I must not have the wording right, 'cos google doesn't find it...

The difference between theory and practise in practise ...

by DeAnander (de_at_daclarke_dot_org) on Sat Jun 23rd, 2007 at 12:24:20 AM EST
[ Parent ]
BTW, it's fun to watch Scoop choking on the amp HTML sequence :-)

The difference between theory and practise in practise ...
by DeAnander (de_at_daclarke_dot_org) on Sat Jun 23rd, 2007 at 12:24:49 AM EST
[ Parent ]
Scoop is full of horrid bugs.

Can the last politician to go out the revolving door please turn the lights off?
by Carrie (migeru at eurotrib dot com) on Sat Jun 23rd, 2007 at 04:24:54 AM EST
[ Parent ]
Loosing their temper when challenged seems to be a standard trait for RWAs.  

She believed in nothing; only her skepticism kept her from being an atheist. -- Jean-Paul Sartre
by ATinNM on Fri Jun 22nd, 2007 at 11:20:26 PM EST
[ Parent ]
Well, simply, first ... Congrats on getting in. This is an example of why we submit LTEs/such.

Second, excellent deconstruction.

Third, I find the questions somewhat imbalanced to (lunatic) skeptics but, in any event, find all of his responses to be worthy of the same form of deconstruction and explanation as you have provided here.

And, well, I still would have liked a response to my question:

You write: ""scientific consensus", which is always achieved only by a loud minority, never by a silent majority".

What evidence do you have of some form of "silent majority" of experts on climate issues who disagree with the base points in the IPCC reports and believe that they are too pessimistic?

Who should I believe about the scientific communities viewpoints?  The heads of the world's National Academies of Science or a politician who choices to prominently cite a science fiction novelist?




Blogging regularly at Get Energy Smart. NOW!!!
by a siegel (siegeadATgmailIGNORETHISdotPLEASEcom) on Sat Jun 23rd, 2007 at 07:31:33 AM EST
"I don't believe in the damage, so I'm not going to pay."
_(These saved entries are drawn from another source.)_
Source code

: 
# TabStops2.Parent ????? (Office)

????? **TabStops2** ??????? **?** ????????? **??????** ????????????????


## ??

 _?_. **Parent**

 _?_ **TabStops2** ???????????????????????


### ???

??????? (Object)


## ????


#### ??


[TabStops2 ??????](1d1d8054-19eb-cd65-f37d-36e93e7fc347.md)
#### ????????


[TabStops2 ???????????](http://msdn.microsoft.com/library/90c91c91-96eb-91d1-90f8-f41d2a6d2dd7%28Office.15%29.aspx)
No, I don't believe in the reasons given for the damage.  I stipulate that there is damage but globo-corp wants to organize, buy governments in order to dump their trash in entire countries where people are content working for 2 cents a day.

As to the weather HAARP and the US Air Forces plans to own the weather by 2025 are a real as depleted uranium and Senate Bill S 517, then again all are on the MSM blacklist of verboten topics.